Start of RECORDS PROVIDED

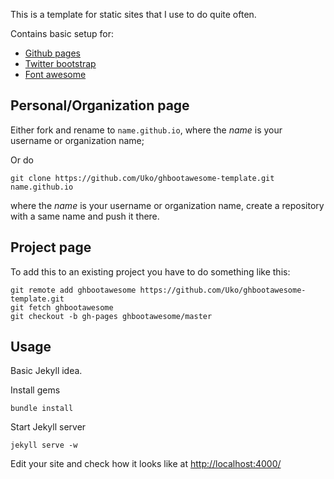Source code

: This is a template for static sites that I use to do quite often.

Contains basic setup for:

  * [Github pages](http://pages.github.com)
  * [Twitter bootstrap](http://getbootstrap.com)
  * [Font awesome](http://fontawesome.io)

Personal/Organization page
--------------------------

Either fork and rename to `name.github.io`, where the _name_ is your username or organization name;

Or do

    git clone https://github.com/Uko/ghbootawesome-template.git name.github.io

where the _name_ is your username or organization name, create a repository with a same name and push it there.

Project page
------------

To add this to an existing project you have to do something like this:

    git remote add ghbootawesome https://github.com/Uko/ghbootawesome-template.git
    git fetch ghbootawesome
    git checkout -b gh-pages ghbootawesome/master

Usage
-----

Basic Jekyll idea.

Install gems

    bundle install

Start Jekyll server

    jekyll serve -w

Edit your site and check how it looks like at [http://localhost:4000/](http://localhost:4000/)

End of RECORDS PROVIDED
Start of RECORDS PROVIDED

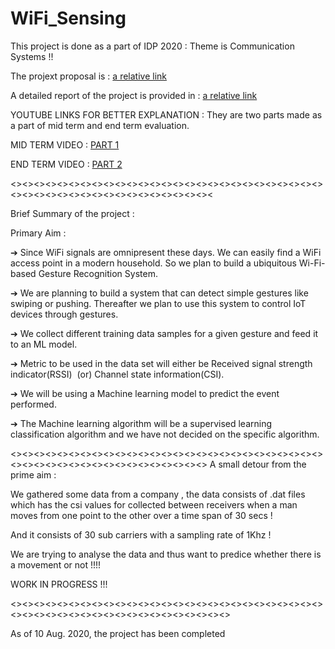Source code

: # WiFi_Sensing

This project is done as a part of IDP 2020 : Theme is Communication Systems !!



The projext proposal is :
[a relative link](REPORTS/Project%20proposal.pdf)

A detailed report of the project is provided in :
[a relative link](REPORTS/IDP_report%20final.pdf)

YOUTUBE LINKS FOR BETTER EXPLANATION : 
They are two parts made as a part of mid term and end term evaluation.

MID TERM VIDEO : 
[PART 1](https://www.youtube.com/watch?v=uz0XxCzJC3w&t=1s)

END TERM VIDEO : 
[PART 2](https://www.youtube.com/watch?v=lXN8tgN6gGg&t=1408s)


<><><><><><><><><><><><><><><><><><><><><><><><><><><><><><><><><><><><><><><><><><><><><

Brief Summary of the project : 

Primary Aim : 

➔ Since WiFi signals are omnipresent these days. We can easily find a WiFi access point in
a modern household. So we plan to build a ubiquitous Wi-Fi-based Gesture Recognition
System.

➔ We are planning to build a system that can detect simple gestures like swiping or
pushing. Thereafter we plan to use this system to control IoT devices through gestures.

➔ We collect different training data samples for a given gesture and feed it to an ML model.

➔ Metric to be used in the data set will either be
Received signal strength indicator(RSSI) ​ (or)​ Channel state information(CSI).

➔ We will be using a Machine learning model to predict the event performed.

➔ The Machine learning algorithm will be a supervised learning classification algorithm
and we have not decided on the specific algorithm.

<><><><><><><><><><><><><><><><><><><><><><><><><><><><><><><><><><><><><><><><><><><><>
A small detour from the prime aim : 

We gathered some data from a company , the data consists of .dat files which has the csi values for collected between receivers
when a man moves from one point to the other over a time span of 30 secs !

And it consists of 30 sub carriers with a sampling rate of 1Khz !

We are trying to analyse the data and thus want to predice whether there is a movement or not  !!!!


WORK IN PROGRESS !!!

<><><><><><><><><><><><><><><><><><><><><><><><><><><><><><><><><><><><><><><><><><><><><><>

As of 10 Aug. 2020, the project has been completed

End of RECORDS PROVIDED
Start of RECORDS PROVIDED

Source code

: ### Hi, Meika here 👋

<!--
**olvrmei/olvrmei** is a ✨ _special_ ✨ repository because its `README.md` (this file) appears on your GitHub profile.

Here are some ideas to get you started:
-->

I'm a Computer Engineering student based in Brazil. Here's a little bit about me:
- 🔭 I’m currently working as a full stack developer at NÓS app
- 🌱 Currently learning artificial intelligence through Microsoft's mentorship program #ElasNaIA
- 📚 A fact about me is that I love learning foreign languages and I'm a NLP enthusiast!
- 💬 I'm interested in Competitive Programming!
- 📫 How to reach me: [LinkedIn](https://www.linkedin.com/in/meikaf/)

End of RECORDS PROVIDED

* **INSTRUCTIONS TO FOLLOW**:
Your reply should hold all the lines from the listing above in which "template" appears.

* **TASK RESPONSE**:
: This is a template for static sites that I use to do quite often.
    git clone https://github.com/Uko/ghbootawesome-template.git name.github.io
    git remote add ghbootawesome https://github.com/Uko/ghbootawesome-template.git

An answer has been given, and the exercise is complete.